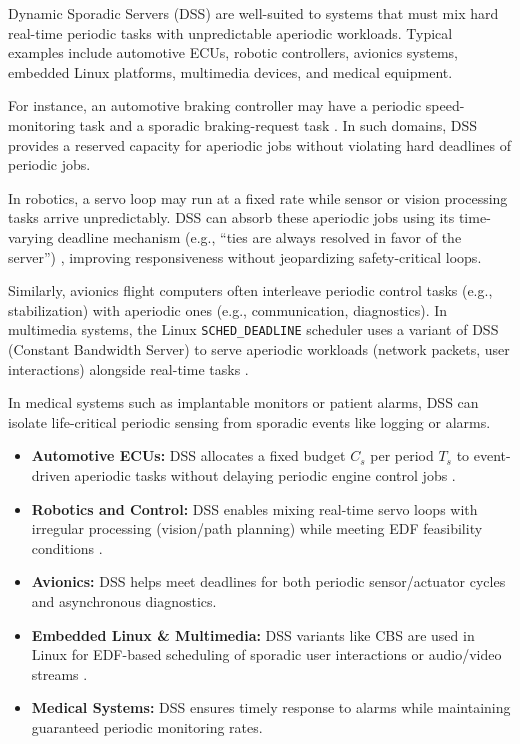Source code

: \documentclass[conference]{IEEEtran}
\begin{document}
Dynamic Sporadic Servers (DSS) are well-suited to systems that must mix hard real-time periodic tasks with unpredictable aperiodic workloads. Typical examples include automotive ECUs, robotic controllers, avionics systems, embedded Linux platforms, multimedia devices, and medical equipment.

For instance, an automotive braking controller may have a periodic speed-monitoring task and a sporadic braking-request task \cite{diva2020ecu}. In such domains, DSS provides a reserved capacity for aperiodic jobs without violating hard deadlines of periodic jobs.

In robotics, a servo loop may run at a fixed rate while sensor or vision processing tasks arrive unpredictably. DSS can absorb these aperiodic jobs using its time-varying deadline mechanism (e.g., “ties are always resolved in favor of the server”) \cite{cpen432}, improving responsiveness without jeopardizing safety-critical loops.

Similarly, avionics flight computers often interleave periodic control tasks (e.g., stabilization) with aperiodic ones (e.g., communication, diagnostics). In multimedia systems, the Linux \texttt{SCHED\_DEADLINE} scheduler uses a variant of DSS (Constant Bandwidth Server) to serve aperiodic workloads (network packets, user interactions) alongside real-time tasks \cite{cpen432}.

In medical systems such as implantable monitors or patient alarms, DSS can isolate life-critical periodic sensing from sporadic events like logging or alarms.

\begin{itemize}
    \item \textbf{Automotive ECUs:} DSS allocates a fixed budget $C_s$ per period $T_s$ to event-driven aperiodic tasks without delaying periodic engine control jobs \cite{diva2020ecu}.
    \item \textbf{Robotics and Control:} DSS enables mixing real-time servo loops with irregular processing (vision/path planning) while meeting EDF feasibility conditions \cite{cpen432}.
    \item \textbf{Avionics:} DSS helps meet deadlines for both periodic sensor/actuator cycles and asynchronous diagnostics.
    \item \textbf{Embedded Linux \& Multimedia:} DSS variants like CBS are used in Linux for EDF-based scheduling of sporadic user interactions or audio/video streams \cite{cpen432}.
    \item \textbf{Medical Systems:} DSS ensures timely response to alarms while maintaining guaranteed periodic monitoring rates.
\end{itemize}
\end{document}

(REQUIRED WORK):
Reproduce every line from the preceding data in which the word "diagnostics" can be found.

(FINISHED TASK):
Similarly, avionics flight computers often interleave periodic control tasks (e.g., stabilization) with aperiodic ones (e.g., communication, diagnostics). In multimedia systems, the Linux \texttt{SCHED\_DEADLINE} scheduler uses a variant of DSS (Constant Bandwidth Server) to serve aperiodic workloads (network packets, user interactions) alongside real-time tasks \cite{cpen432}.
    \item \textbf{Avionics:} DSS helps meet deadlines for both periodic sensor/actuator cycles and asynchronous diagnostics.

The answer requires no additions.